Methods and Protocols

Animal work

All animal work was performed in the Laboratory Animal Resources (LAR) at the European Molecular Biology Laboratory (EMBL) with permission from the Institutional Animal Care and Use Committee (IACUC) overseeing the operation (IACUC number TH11 00 11), and at the Animal Facility at the Hubrecht Institute. LAR facilities operated according to the Federation of European Laboratory Animal Science Associations (FELASA) guidelines and recommendations. At the Hubrecht animal facility, mice were housed according to institutional guidelines, and procedures were performed in compliance with the Standards for Care and Use of Laboratory Animals with approval from the Hubrecht Institute ethical review boards. Animal experiments were approved by the Animal Experimentation Committee (DEC) of the Royal Netherlands Academy of Arts and Sciences All mice were housed in IVC cages in pathogen‐free conditions with 12–12‐h light–dark cycle and used for experiments at the age of 8–35 weeks.

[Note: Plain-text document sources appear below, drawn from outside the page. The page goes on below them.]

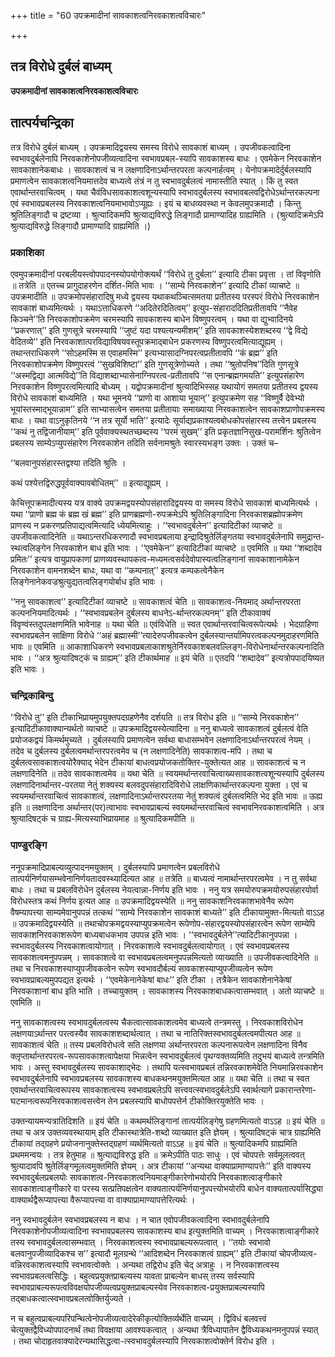 +++
title = "60 उपक्रमादीनां सावकाशत्वनिरवकाशत्वविचारः"

+++


## तत्र विरोधे दुर्बलं बाध्यम्

**उपक्रमादीनां सावकाशत्वनिरवकाशत्वविचारः**

## **तात्पर्यचन्द्रिका**

तत्र विरोधे दुर्बलं बाध्यम् । उपक्रमादिद्वयस्य समस्य विरोधे सावकाशं बाध्यम् । उपजीवकत्वादिना स्वभावदुर्बलेनापि निरवकाशेनोपजीव्यत्वादिना स्वभावप्रबल-स्यापि सावकाशस्य बाधः । एवमेकेन निरवकाशेन सावकाशानेकबाधः । सावकाशत्वं च न लक्षणादिनाऽर्थान्तरपरता कल्पनार्हत्वम् । येनोपक्रमादेर्दुर्बलस्यापि प्रमाणत्वेन सावकाशत्वनियमात्तदेव बाध्यत्वे तंत्रं न तु स्वभावदुर्बलत्वं नामास्तीति स्यात् । किं तु स्वत एवार्थान्तरवाचित्वम् । यथा चैवंविधसावकाशत्वशून्यस्यापि स्वभावदुर्बलस्य स्वभावबलवद्विरोधेऽर्थान्तरकल्पना एवं स्वभावप्रबलस्य निरवकाशत्वनियमाभावोऽप्यूह्यः । इयं च बाधव्यवस्था न केवलमुपक्रमादौ । किन्तु श्रुतिलिङ्गादौ च द्रष्टव्या । श्रुत्यादिकमपि श्रुत्याद्यविरुद्धे लिङ्गादौ प्रामाण्यादिह ग्राह्यमिति । (श्रुत्यादिक्रमेऽपि श्रुत्याद्यविरुद्धे लिङ्गादौ प्रामाण्यादि ग्राह्यमिति ।)

### **प्रकाशिका**

एवमुपक्रमादीनां परबलीयस्त्वोपपादनस्योपयोगोक्त्यर्थं ‘‘विरोधे तु दुर्बला’’ इत्यादि टीका प्रवृत्ता । तां विवृणोति ॥ तत्रेति ॥ एतच्च प्रागुदाहरणेन दर्शित-मिति भावः । ‘‘साम्ये निरवकाशेन’’ इत्यादि टीकां व्याचष्टे ॥ उपक्रमादीति ॥ उपक्रमोपसंहारादिषु मध्ये द्वयस्य यथाकथञ्चित्समतया प्रतीतस्य परस्परं विरोधे निरवकाशेन सावकाशं बाध्यमित्यर्थः । यथाऽत्ताधिकरणे ‘‘अदितेरदितित्वम्’’ इत्युप-संहाराददितिप्रतीतावपि ‘‘नैवेह किञ्चने’’ति निरवकाशोपक्रमेण चरमस्यापि सावकाशस्य बाधेन विष्णुपरत्वम् । यथा वा द्युभ्वादिनये ‘‘प्रकरणात्’’ इति गुणसूत्रे चरमस्यापि ‘‘जुष्टं यदा पश्यत्यन्यमीशम्’’ इति सावकाशस्येशशब्दस्य ‘‘द्वे विद्ये वेदितव्ये’’ इति निरवकाशात्परविद्याविषयवस्तूपक्रमाद्बाधेन प्रकरणस्य विष्णुपरत्वमित्याद्यूह्यम् । तथान्तराधिकरणे ‘‘सोऽहमस्मि स एवाहमस्मि’’ इत्यभ्यासादग्निपरत्वप्रतीतावपि ‘‘कं ब्रह्म’’ इति निरवकाशोपक्रमेण विष्णुपरत्वं ‘‘सुखविशिष्टा’’ इति गुणसूत्रेणोच्यते । तथा ‘‘श्रुतोपनिष’’दिति गुणसूत्रे ‘‘अस्मद्विद्या आत्मविद्ये’’ति विद्याशब्दाभ्यासेनाग्निपरत्व-प्रतीतावपि ‘‘स एनान्ब्रह्मगमयति’’ इत्युपसंहारेण निरवकाशेन विष्णुपरत्वमित्यादि बोध्यम् । यद्वोपक्रमादीनां श्रुत्यादिभिस्सह यथायोगं समतया प्रतीतस्य द्वयस्य विरोधे सावकाशं बाध्यमिति । यथा भूमनये ‘‘प्राणो वा आशाया भूयान्’’ इत्युपक्रमेण सह ‘‘विष्णुर्वै देवेभ्यो भूयांस्तस्माद्भूयान्नाम’’ इति साभ्यासत्वेन समतया प्रतीतायाः समाख्याया निरवकाशत्वेन सावकाशप्राणोपक्रमस्य बाधः । यथा वाऽनुकृतिनये ‘‘न तत्र सूर्यो भाति’’ इत्यादेः सूर्याद्यप्रकाश्यत्वबोधकोपसंहारस्य तत्त्वेन प्रबलस्य ‘‘कथं नु तद्विजानीयाम्’’ इति पूर्ववाक्यस्थतच्छब्दस्य ‘‘परमं सुखम्’’ इति प्रकृतज्ञानिसुख-परामर्शिनः श्रुतित्वेन प्रबलस्य साम्येऽप्युपसंहारेण निरवकाशेन तदिति सर्वनामश्रुतेः स्वारस्यभङ्ग उक्तः । उक्तं च–

‘‘बलवानुपसंहारस्तद्वश्या तदिति श्रुतिः ।

कथं पश्येत्तद्विरुद्धपूर्ववाक्यावबोधितम्’’ ॥ इत्याद्यूह्यम् ।

केचित्तूपक्रमादीत्यस्य यत्र वाक्ये उपक्रमद्वयस्योपसंहारादिद्वयस्य वा समस्य विरोधे सावकाशं बाध्यमित्यर्थः । यथा ‘‘प्राणो ब्रह्म कं ब्रह्म खं ब्रह्म’’ इति प्राणब्रह्मणो-रुपक्रमेऽपि श्रुतिलिङ्गादिना निरवकाशब्रह्मोपक्रमेण प्राणस्य न प्रकरणप्रतिपाद्यत्वमित्यादि ध्येयमित्याहुः । ‘‘स्वभावदुर्बलेन’’ इत्यादिटीकां व्याचष्टे ॥ उपजीवकत्वादिनेति ॥ यथाऽन्तरधिकरणादौ स्वभावप्रबलाया इन्द्रादिश्रुतेर्लिङ्गतया स्वभावदुर्बलेनापि समुद्रान्त-स्थत्वलिङ्गेन निरवकाशेन बाध इति भावः । ‘‘एवमेकेन’’ इत्यादिटीकां व्याचष्टे ॥ एवमिति ॥ यथा ‘‘शब्दादेव प्रमितः’’ इत्यत्र वायुप्रापकाणां प्राणव्यवस्थापकत्व-मध्यमत्वसर्वदेवोपास्यत्वलिङ्गानां सावकाशानामेकेन निरवकाशेन वामनशब्देन बाधः, यथा वा ‘‘कम्पनात्’’ इत्यत्र कम्पकत्वेनैकेन लिङ्गेनानेकवज्रश्रुत्युद्यतत्वलिङ्गयोर्बाध इति भावः ।

‘‘ननु सावकाशत्व’’ इत्यादिटीकां व्याचष्टे ॥ सावकाशत्वं चेति ॥ सावकाशत्व-नियमाद् अर्थान्तरपरता कल्पननियमादित्यर्थः । ‘‘स्वभावप्रबलेन दुर्बलस्य बाधनेऽ-र्थान्तरकल्पनम्’’ इति टीकावाक्यं विवृण्वंस्तदुपलक्षणमिति भावेनाह ॥ यथा चेति ॥ एवंविधेति ॥ स्वत एवार्थान्तरवाचित्वरूपेत्यर्थः । भेदग्राहिणा स्वभावप्रबलेन साक्षिणा विरोधे ‘‘अहं ब्रह्मास्मी’’त्यादेरुपजीवकत्वेन दुर्बलस्यान्तर्यामिपरत्वकल्पनमुदाहरणमिति भावः ॥ एवमिति ॥ आकाशाधिकरणे स्वभावप्रबलाकाशश्रुतेर्निरवकाशबलवल्लिङ्ग-विरोधेनार्थान्तरकल्पनादिति भावः । ‘‘अत्र श्रुत्यादिषट्कं च ग्राह्यम्’’ इति टीकार्थमाह ॥ इयं चेति ॥ एतदपि ‘‘शब्दादेव’’ इत्यत्रोपपादयिष्यत इति भावः ।

### **चन्द्रिकाबिन्दु**

‘‘विरोधे तु’’ इति टीकाभिप्रायमुपयुक्तपदग्रहणेनैव दर्शयति ॥ तत्र विरोध इति ॥ ‘‘साम्ये निरवकाशेन’’ इत्यादिटीकावाक्यान्यर्थतो व्याचष्टे ॥ उपक्रमादिद्वयस्येत्यादिना ॥ ननु बाध्यत्वे सावकाशत्वं दुर्बलत्वं वेति प्रयोजकद्वयं किमर्थमुच्यते । दुर्बलस्यापि प्रमाणत्वेन सर्वथा बाधासम्भवेन लक्षणादिनाऽर्थान्तरपरत्वं नेयम् । तदेव च दुर्बलस्य दुर्बलत्वमर्थान्तरपरत्वमेव च (न लक्षणादिनेति) सावकाशत्व-मपि । तथा च दुर्बलत्वसावकाशत्वयोरैक्याद् भेदेन टीकायां बाधत्वप्रयोजकतोक्तिर-युक्तेत्यत आह ॥ सावकाशत्वं च न लक्षणादिनेति ॥ तदेव सावकाशत्वमेव ॥ यथा चेति ॥ स्वयमर्थान्तरवाचित्वाख्यसावकाशत्वशून्यस्यापि दुर्बलस्य लक्षणादिनार्थान्तर-परतया नेतुं शक्यस्य बलवदुपसंहारादिविरोधे लाक्षणिकार्थान्तरकल्पना युक्ता । एवं च स्वयमर्थान्तरवाचित्वं सावकाशत्वं, लक्षणादिनाऽर्थान्तरपरतया नेतुं शक्यत्वं दुर्बलत्वमिति भेद इति भावः ॥ ऊह्य इति ॥ लक्षणादिना अर्थान्तर(पर)त्वाभावः स्वभावप्राबल्यं स्वयमर्थान्तरवाचित्वं स्वभावनिरवकाशत्वमिति । अत्र श्रुत्यादिषट्कं च ग्राह्य-मित्यस्याभिप्रायमाह ॥ श्रुत्यादिकमपीति ॥

### **पाण्डुरङ्गि**

ननूपक्रमादिप्राबल्यव्युत्पादनमयुक्तम् । दुर्बलस्यापि प्रमाणत्वेन प्रबलविरोधे तात्पर्यनिर्णयासम्भवेनानिर्णयतादवस्थ्यादित्यत आह ॥ तत्रेति ॥ बाध्यत्वं नामार्थान्तरपरत्वमेव । न तु सर्वथा बाधः । तथा च प्रबलविरोधेन दुर्बलस्य नेयत्वान्ना-निर्णय इति भावः । ननु यत्र समयोरुपक्रमयोरुपसंहारयोर्वा विरोधस्तत्र कथं निर्णय इत्यत आह ॥ उपक्रमादिद्वयस्येति ॥ ननु सावकाशनिरवकाशभावेनैव रूपेण वैषम्यापत्त्या साम्यमेवानुपपन्नं तत्कथं ‘‘साम्ये निरवकाशेन सावकाशं बाध्यते’’ इति टीकायामुक्त-मित्यतो वाऽऽह ॥ उपक्रमादिद्वयस्येति ॥ तथाचोपक्रमद्वयस्याप्युपक्रमत्वेन रूपेणोप-संहारद्वयस्योपसंहारत्वेन रूपेण साम्येपि सावकाशनिरवकाशरूपेण बाध्यबाधकभाव उपपन्न इति भावः । ‘‘स्वभावदुर्बलेने’’त्यादिटीकानुपपन्ना । स्वभावदुर्बलस्य निरवकाशत्वायोगात् । निरवकाशत्वे स्वभावदुर्बलत्वायोगात् । एवं स्वभावप्रबलस्य सावकाशत्वमनुपपन्नम् । सावकाशत्वे वा स्वभावप्रबलत्वमनुपपन्नमित्यतो व्याख्याति ॥ उपजीवकत्वादिनेति ॥ तथा च निरवकाशस्याप्युपजीवकत्वेन रूपेण स्वभावदौर्बल्यं सावकाशस्याप्युपजीव्यत्वेन रूपेण स्वभावप्राबल्यमुपपद्यत इत्यर्थः । ‘‘एवमेकेनानेकेषां बाधः’’ इति टीका । तत्रैकेन सावकाशेनानेकेषां निरवकाशानां बाध इति भाति । तच्चायुक्तम् । सावकाशस्य निरवकाशबाधकत्वासम्भवात् । अतो व्याचष्टे ॥ एवमिति ॥

ननु सावकाशत्वस्य स्वभावदुर्बलत्वस्य चैकत्वात्सावकाशत्वमेव बाध्यत्वे तन्त्रमस्तु । निरवकाशविरोधेन लक्षणयाऽर्थान्तर परत्वस्यैव सावकाशशब्दार्थत्वात् । तथा च नातिरिक्तस्वभावदुर्बलत्वमपीत्यत आह ॥ सावकाशत्वं चेति ॥ तस्य प्रबलविरोधत्वे सति लक्षणया अर्थान्तरपरता कल्पनारूपत्वेन लक्षणादिना विनैव क्लृप्तार्थान्तरपरत्व-रूपसावकाशत्वापेक्षया भिन्नत्वेन स्वभावदुर्बलत्वं पृथग्वक्तव्यमिति तदुभयं बाध्यत्वे तन्त्रमिति भावः । अस्तु स्वभावदुर्बलस्य सावकाशाद्भेदः । तथापि यत्स्वभावप्रबलं तन्निरवकाशमेवेति नियमान्निरवकाशेन स्वभावदुर्बलेनापि स्वभावप्रबलस्य सावकाशस्य बाधकथनमयुक्तमित्यत आह ॥ यथा चेति ॥ तथा च स्वत एवार्थान्तरवाचित्वरूपस्य सावकाशत्वस्य स्वभावप्रबलेऽपि सत्त्ववत्स्वभावदुर्बलेऽपि स्वार्थत्यागे प्रकारान्तरेणा-घटमानत्वरूपनिरवकाशत्वसत्त्वेन तेन प्रबलस्यापि बाधोपपत्तेर्न टीकोक्तिरयुक्तेति भावः ।

उक्तन्यायमन्यत्रातिदिशति ॥ इयं चेति ॥ कथमर्थलिङ्गानां तात्पर्यलिङ्गेषु ग्रहणमित्यतो वाऽऽह ॥ इयं चेति ॥ तथा च अत्र उक्तव्यवस्थायाम् इति टीकास्थात्रेति-शब्दो व्याख्यात इति ज्ञेयम् । श्रुत्यादिषट्कं चात्र ग्राह्यमिति टीकायां तद्ग्रहणे प्रयोजनानुक्तेस्तद्ग्रहणं व्यर्थमित्यतो वाऽऽह ॥ इयं चेति ॥ श्रुत्यादिकमपि ग्राह्यमिति प्रथममन्वयः । तत्र हेतुमाह ॥ श्रुत्याद्यविरुद्ध इति ॥ क्रमेऽपीति पाठः साधुः । एवं चोपपत्तेः सर्वमूलत्ववत् श्रुत्यादावपि श्रुतेर्लिङ्गमूलत्वमुक्तमिति ज्ञेयम् । अत्र टीकायां ‘‘अन्यथा वाक्याप्रामाण्यापत्तेः’’ इति वाक्यस्य स्वभावदुर्बलप्रबलयोः सावकाशत्व-निरवकाशत्वनियमाङ्गीकारेणोभयोरपि निरवकाशत्वाङ्गीकारे सावकाशत्वाङ्गीकारे वा परस्य सत्प्रतिपक्षत्वेन वाक्यतात्पर्यनिर्णयानुपपत्त्योभयोरपि बाधेन वाक्यतात्पर्यासिद्ध्या वाक्यार्थद्वैरूप्यापत्त्या वैरूप्यापत्त्या वा वाक्याप्रामाण्यापत्तेरित्यर्थः ।

ननु स्वभावदुर्बलेन स्वभावप्रबलस्य न बाधः । न चात एवोपजीवकत्वादिना स्वभावदुर्बलेनापि निरवकाशेनोपजीव्यत्वादिना स्वभावप्रबलस्य सावकाशस्य बाध इत्युक्तमिति वाच्यम् । निरवकाशत्वाङ्गीकारे तस्य स्वभावदुर्बलत्वासम्भवात् । निरवकाशत्वस्य स्वभावप्राबल्यरूपत्वात् । ‘‘तयोः स्वभावो बलवानुपजीव्यादिकश्च स’’ इत्यादौ मूलग्रन्थे ‘‘आदिशब्देन निरवकाशत्वं ग्राह्यम्’’ इति टीकायां चोपजीव्यत्व-वन्निरवकाशत्वस्यापि स्वभावत्वोक्तेः । अन्यथा तद्विरोध इति चेद् अत्राहुः । न निरवकाशत्वस्य स्वभावप्रबलत्वसिद्धिः । बहुत्वप्रयुक्तप्राबल्यस्य यावता प्राबल्येन बाधस् तस्य सर्वस्यापि स्वभावप्राबल्यरूपत्वविवक्षयोपजीव्यत्वप्रयुक्तप्राबल्यस्येव निरवकाशत्व-प्रयुक्तप्राबल्यस्यापि तद्बाधकत्वात्स्वभावप्रबलत्वोक्तिर्युज्यते ।

न च बहुत्वप्राबल्यपरिपन्थित्वेनोपजीव्यत्वादेरेकीकृत्योक्तिर्व्यर्थेति वाच्यम् । द्विविधं बलवत्त्वं चेत्युक्तद्वैविध्योपपादनार्थं तथा विवक्षाया आवश्यकत्वात् । अन्यथा त्रैविध्यापातेन द्वैविध्यकथनमनुपपन्नं स्यात् । तथा चोदाहृतवाक्यादेरन्यथासिद्धत्वा-त्स्वभावदुर्बलस्यापि निरवकाशत्वोक्तेर्न विरोध इति ।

Mouse lines and genotyping

The following mouse lines were used in this study: a F1 hybrid strain between C57BL/6 and C3H (B6C3F1) as wild‐type (WT), Cdx2‐GFP (McDole & Zheng, 2012), mTmG (Muzumdar et al2007), H2B‐GFP (Hadjantonakis & Papaioannou, 2004), Lifeact‐GFP (Riedl et al2010), GFP‐Myh9 (Zhang et al2012), ZO1‐GFP (Foote et al2013). Rac1flox/flox conditional allele (Walmsley et al2003) was crossed with ZP3‐Cre line (Lewandoski et al1997) to generate Rac1+/− animals. To obtain zygotic Rac1−/− embryos, Rac1+/− females were crossed with Rac1+/− males. Standard tail genotyping procedures were used to genotype transgenic mice (see Appendix Table S1 for primers and PCR product sizes).

Mouse embryos

Female estrous cycle synchronization was used to increase the natural mating efficiency (Whitten, 1957). The embryonic day 0.5 (E0.5) was defined as noon on the day when a vaginal plug was detected. Preimplantation mouse embryos were flushed from the uteri of the plugged females with 37°C KSOMaa with HEPES (Zenith Biotech, ZEHP‐050, 50 ml) using a syringe equipped with a cannula (Acufirm, 1400 LL 23). Embryos were handled using an aspirator tube (Sigma, A5177), connected to a glass pipette pulled from a glass microliter pipette (Blaubrand intraMark 708744). Procedures were performed under a stereomicroscope (Zeiss, StreREO Discovery.V8) equipped with a thermal plate (Tokai Hit) at 37°C (Behringer et al2014).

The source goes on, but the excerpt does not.